Media params are rendered by `BoxNode` as upload/preview widgets (chaining auto-fills the primary one).

## 6. Chaining across modes (`runner.ts`)
At run time, for a downstream box, resolve its required input from `mode`:
- **needs image** (`i2i`,`i2v`): upstream image output → its url; upstream video output → extracted last frame
  (via `/api/extract-frame`).
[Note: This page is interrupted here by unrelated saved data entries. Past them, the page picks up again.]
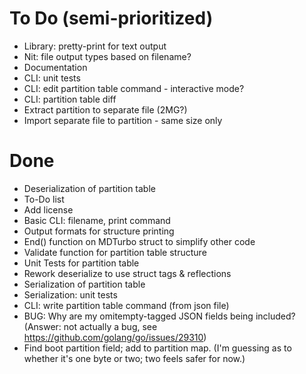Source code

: # To Do (semi-prioritized)
* Library: pretty-print for text output
* Nit: file output types based on filename?
* Documentation
* CLI: unit tests
* CLI: edit partition table command - interactive mode?
* CLI: partition table diff
* Extract partition to separate file (2MG?)
* Import separate file to partition - same size only

# Done
* Deserialization of partition table
* To-Do list
* Add license
* Basic CLI: filename, print command
* Output formats for structure printing
* End() function on MDTurbo struct to simplify other code
* Validate function for partition table structure
* Unit Tests for partition table
* Rework deserialize to use struct tags & reflections
* Serialization of partition table
* Serialization: unit tests
* CLI: write partition table command (from json file)
* BUG: Why are my omitempty-tagged JSON fields being included? (Answer:
  not actually a bug, see https://github.com/golang/go/issues/29310)
* Find boot partition field; add to partition map. (I'm guessing as to
  whether it's one byte or two; two feels safer for now.)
Passed as `imageInputs` (piped first, then uploaded refs).
- **needs video** (`v2v`): upstream **must** be a video output → its url as `videoInputs`; an image upstream → fail
  with "Video→Video needs a video input".
- **needs none** (`t2i`,`t2v`): incoming edges ignored.
`generate` is called with `{ model, outputType, params, imageInputs?, videoInputs? }`. Topological order,
failure-skips-descendants, and polling are unchanged.

## 7. Pricing display
- **Per box:** `BoxNode` shows the selected model's price chip (e.g. `$0.096`), from the catalog.
- **Pipeline total:** `Toolbar` sums every box's model price and shows it on the Run button
  (e.g. `Run pipeline · $0.42`), mirroring the screenshot's credit chip.
- Formatting: `$` + up to 3 decimals; `$0` when no model chosen.

## 8. Files affected
- **Backend (new):** `catalog.ts`, `schema.ts`, `mediaInput.ts`.
  **(changed):** `routes.ts` (+`/models`, +`/schema`, generalized `/generate`).
  **(unchanged):** `atlas.ts`, `jobRegistry.ts`, `frameExtractor.ts`, `index.ts`. Remove the old static `models.ts`.
- **Frontend (new):** `SchemaForm.tsx`, `catalog.ts` (fetch + cache hook).
  **(changed):** `BoxNode.tsx` (mode→model→form→price + media widgets), `store.ts`/`types.ts` (new box data),
  `runner.ts` (input resolution by mode), `Toolbar.tsx` (mode-aware "Add box" + pipeline total), `api.ts`.

## 9. Error handling
- Catalog/schema fetch failures → backend returns 502 with a message; UI shows "couldn't load models/settings, retry".
- Unknown model on generate → 400. Missing required input for a mode → the box fails with a clear message.
- Atlas errors (401/402/429) surface verbatim into the box's `error`.

## 10. Testing
- **Backend:** `classify` (id→mode incl. fallback), `parsePrice`, `primaryImageParam`/`primaryVideoParam`,
  `schema` param extraction (mock fetch), `/generate` media injection (mock atlas + schema).
- **Frontend:** `SchemaForm` renders the right control per param type; store mode/model/param updates +
  resetting params on model change; `runner` input-resolution per mode (image vs video vs none);
  pipeline-total sum.

## 11. Scope
**In:** 5 modes, all console-visible image/video models, schema-driven settings, per-box + pipeline pricing.
**Out (now):** LLM/text models; the multi-input `reference-to-video` (audio + many refs) flow — treated as
plain `i2v` with one image; persisting price history; per-second price estimation.

## 12. Success criteria
1. A box can select any of the 5 modes; the model dropdown lists every Atlas model in that mode with its price.
2. Selecting a model renders its real settings (from schema); edits flow through to the Atlas request.
3. Per-box price chip shows; the Run button shows the summed pipeline total.
4. Chaining: an `i2v` box consumes an upstream image (or a video's last frame); a `v2v` box consumes an upstream video.
5. Live generation succeeds for a representative model in each mode.